La maggior parte delle fibre sintetiche arriva dal lavaggio dei vestiti, in quanto sia le lavatrici che gli impianti di depurazione delle acque reflue non possiedono filtri adatti a bloccarli. Le fibre, tra l’altro, si comportano come piccole spugne, così passando dalle nostre case ai corsi d’acqua e infine agli oceani assorbono e attraggono le sostanze chimiche che le circondano, come oli per motori e pesticidi. Alla fine poi, entrano nella catena alimentare e possono arrivare nei pesci sulle nostre tavole. Spiega Stiv Wilson della 'The Story of Stuff', un’associazione che cerca di portare alla luce il problema: «La sua portata è immensa, in quanto solo negli Stati Uniti si stima che vi siano 89 milioni di lavatrici che fanno una media di 9 carichi di bucato alla settimana. Ogni carico può emettere da 1.900 a 200.000 fibre per volta, uno scenario da incubo». Ci si può chiedere che cosa si deve fare per limitare il problema. Secondo i ricercatori si dovrebbe agire su vari fronti.

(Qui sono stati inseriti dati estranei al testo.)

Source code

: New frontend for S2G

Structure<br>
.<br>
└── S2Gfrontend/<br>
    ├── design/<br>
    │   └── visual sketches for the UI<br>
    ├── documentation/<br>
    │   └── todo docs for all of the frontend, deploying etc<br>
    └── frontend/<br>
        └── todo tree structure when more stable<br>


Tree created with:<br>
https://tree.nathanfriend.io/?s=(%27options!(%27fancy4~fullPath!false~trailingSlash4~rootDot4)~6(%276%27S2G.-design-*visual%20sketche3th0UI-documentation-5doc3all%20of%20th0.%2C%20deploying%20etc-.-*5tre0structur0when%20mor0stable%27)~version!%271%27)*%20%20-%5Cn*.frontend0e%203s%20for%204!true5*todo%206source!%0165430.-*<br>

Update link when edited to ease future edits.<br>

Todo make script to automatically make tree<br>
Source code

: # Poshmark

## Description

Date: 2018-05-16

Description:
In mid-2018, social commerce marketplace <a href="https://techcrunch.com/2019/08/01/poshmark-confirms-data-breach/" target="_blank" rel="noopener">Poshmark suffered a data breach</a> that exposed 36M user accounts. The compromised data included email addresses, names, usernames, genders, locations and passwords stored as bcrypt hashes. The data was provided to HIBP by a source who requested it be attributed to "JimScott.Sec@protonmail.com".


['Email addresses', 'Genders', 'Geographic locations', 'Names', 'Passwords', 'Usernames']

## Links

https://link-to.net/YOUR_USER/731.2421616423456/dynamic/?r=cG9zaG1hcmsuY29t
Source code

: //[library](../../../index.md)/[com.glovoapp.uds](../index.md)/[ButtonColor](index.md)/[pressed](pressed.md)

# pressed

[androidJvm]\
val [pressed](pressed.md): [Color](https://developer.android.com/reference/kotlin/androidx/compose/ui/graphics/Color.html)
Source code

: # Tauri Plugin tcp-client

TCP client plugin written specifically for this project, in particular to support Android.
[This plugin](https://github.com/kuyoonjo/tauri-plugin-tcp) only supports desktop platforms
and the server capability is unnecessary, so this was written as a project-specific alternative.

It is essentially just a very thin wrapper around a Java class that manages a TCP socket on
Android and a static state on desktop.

Da un lato sarebbe necessario che le industrie che costruiscono lavatrici mettano filtri abbastanza sottili da catturare le fibre, allo stesso modo sarebbe necessario che anche gli impianti per il trattamento delle acque reflue introducano filtri per impedire alle fibre di entrare nelle falde o nei fiumi. Un terzo passo sarebbe quello di coinvolgere i produttori di abbigliamento perché trovino soluzioni affinché si riduca al minimo la perdita di fibre durante il lavaggio. Le microfibre sono solo uno degli ultimi problemi che stanno venendo alla luce in questi anni. Un altro è stato recentemente scoperto da una ricerca dell’Iunc, l’Unione mondiale per la conservazione della natura. Si è manifestato all’esame dei dati di sette grandi aree marine del pianeta sottoposte ad analisi al fine di elaborare un modello che dia modo di monitorare le principali sorgenti dei 9,5 milioni di tonnellate di plastica che ogni anno fi- niscono negli oceani. Il risultato, a sorpresa, è stato che una percentuale compresa tra il 15 e il 31 per cento del materiale plastico proviene dall’abrasione dei pneumatici e, ulteriore conferma, dal degrado di tessuti sintetici rilasciati durante il lavaggio. La parte sintetica dei pneumatici costituisce circa il 60%. Spiega Inger Andersen, Direttore generale dell’Inuc: «Le microplastiche che lasciano i nostri veicoli sulle strade sono praticamente indistruttibili. Non bisogna pensare che l’abrasione dei pneumatici si verifichi solo quando si frena o su strade particolarmente sconnesse, in quanto la perdita di microfibre avviene quasi a ogni rotolamento delle ruote». È difficile trovare una soluzione a questo problema.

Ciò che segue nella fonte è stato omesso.